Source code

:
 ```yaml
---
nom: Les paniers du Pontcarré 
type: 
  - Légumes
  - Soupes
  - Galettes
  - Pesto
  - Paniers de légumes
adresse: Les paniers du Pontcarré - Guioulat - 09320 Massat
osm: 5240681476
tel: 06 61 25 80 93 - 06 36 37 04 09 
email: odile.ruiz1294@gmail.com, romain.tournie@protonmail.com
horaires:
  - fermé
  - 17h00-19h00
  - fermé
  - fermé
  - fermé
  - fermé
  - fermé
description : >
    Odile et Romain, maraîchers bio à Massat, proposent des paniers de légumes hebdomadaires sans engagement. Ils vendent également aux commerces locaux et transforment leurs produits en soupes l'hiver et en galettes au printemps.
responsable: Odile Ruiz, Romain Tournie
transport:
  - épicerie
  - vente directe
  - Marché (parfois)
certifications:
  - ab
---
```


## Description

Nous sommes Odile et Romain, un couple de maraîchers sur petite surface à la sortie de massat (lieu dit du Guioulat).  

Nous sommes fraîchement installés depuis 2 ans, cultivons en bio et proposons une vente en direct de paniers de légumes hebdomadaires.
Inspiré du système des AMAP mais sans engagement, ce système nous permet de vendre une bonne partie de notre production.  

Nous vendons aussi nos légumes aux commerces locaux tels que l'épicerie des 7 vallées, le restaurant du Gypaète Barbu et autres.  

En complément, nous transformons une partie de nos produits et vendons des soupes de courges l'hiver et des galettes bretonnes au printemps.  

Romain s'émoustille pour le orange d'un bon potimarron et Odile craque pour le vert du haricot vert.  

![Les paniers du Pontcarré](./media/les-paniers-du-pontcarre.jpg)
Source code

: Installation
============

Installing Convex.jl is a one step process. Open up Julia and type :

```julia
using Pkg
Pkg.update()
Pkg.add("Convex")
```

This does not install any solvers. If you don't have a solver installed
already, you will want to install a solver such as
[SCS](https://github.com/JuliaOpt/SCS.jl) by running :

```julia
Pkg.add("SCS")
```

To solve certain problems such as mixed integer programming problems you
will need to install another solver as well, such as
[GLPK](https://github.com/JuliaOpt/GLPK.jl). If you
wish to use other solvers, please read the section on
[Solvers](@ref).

- _EXERCISE OBJECTIVE_:
In the listing above, please copy exactly the lines from the first through the one that contains "[GLPK](https://github.com/JuliaOpt/GLPK.jl). If you", and no others.

- _OUTPUT_:
Source code

:
 ```yaml
---
nom: Les paniers du Pontcarré 
type: 
  - Légumes
  - Soupes
  - Galettes
  - Pesto
  - Paniers de légumes
adresse: Les paniers du Pontcarré - Guioulat - 09320 Massat
osm: 5240681476
tel: 06 61 25 80 93 - 06 36 37 04 09 
email: odile.ruiz1294@gmail.com, romain.tournie@protonmail.com
horaires:
  - fermé
  - 17h00-19h00
  - fermé
  - fermé
  - fermé
  - fermé
  - fermé
description : >
    Odile et Romain, maraîchers bio à Massat, proposent des paniers de légumes hebdomadaires sans engagement. Ils vendent également aux commerces locaux et transforment leurs produits en soupes l'hiver et en galettes au printemps.
responsable: Odile Ruiz, Romain Tournie
transport:
  - épicerie
  - vente directe
  - Marché (parfois)
certifications:
  - ab
---
```


## Description

Nous sommes Odile et Romain, un couple de maraîchers sur petite surface à la sortie de massat (lieu dit du Guioulat).  

Nous sommes fraîchement installés depuis 2 ans, cultivons en bio et proposons une vente en direct de paniers de légumes hebdomadaires.
Inspiré du système des AMAP mais sans engagement, ce système nous permet de vendre une bonne partie de notre production.  

Nous vendons aussi nos légumes aux commerces locaux tels que l'épicerie des 7 vallées, le restaurant du Gypaète Barbu et autres.  

En complément, nous transformons une partie de nos produits et vendons des soupes de courges l'hiver et des galettes bretonnes au printemps.  

Romain s'émoustille pour le orange d'un bon potimarron et Odile craque pour le vert du haricot vert.  

![Les paniers du Pontcarré](./media/les-paniers-du-pontcarre.jpg)
Source code

: Installation
============

Installing Convex.jl is a one step process. Open up Julia and type :

```julia
using Pkg
Pkg.update()
Pkg.add("Convex")
```

This does not install any solvers. If you don't have a solver installed
already, you will want to install a solver such as
[SCS](https://github.com/JuliaOpt/SCS.jl) by running :

```julia
Pkg.add("SCS")
```

To solve certain problems such as mixed integer programming problems you
will need to install another solver as well, such as
[GLPK](https://github.com/JuliaOpt/GLPK.jl). If you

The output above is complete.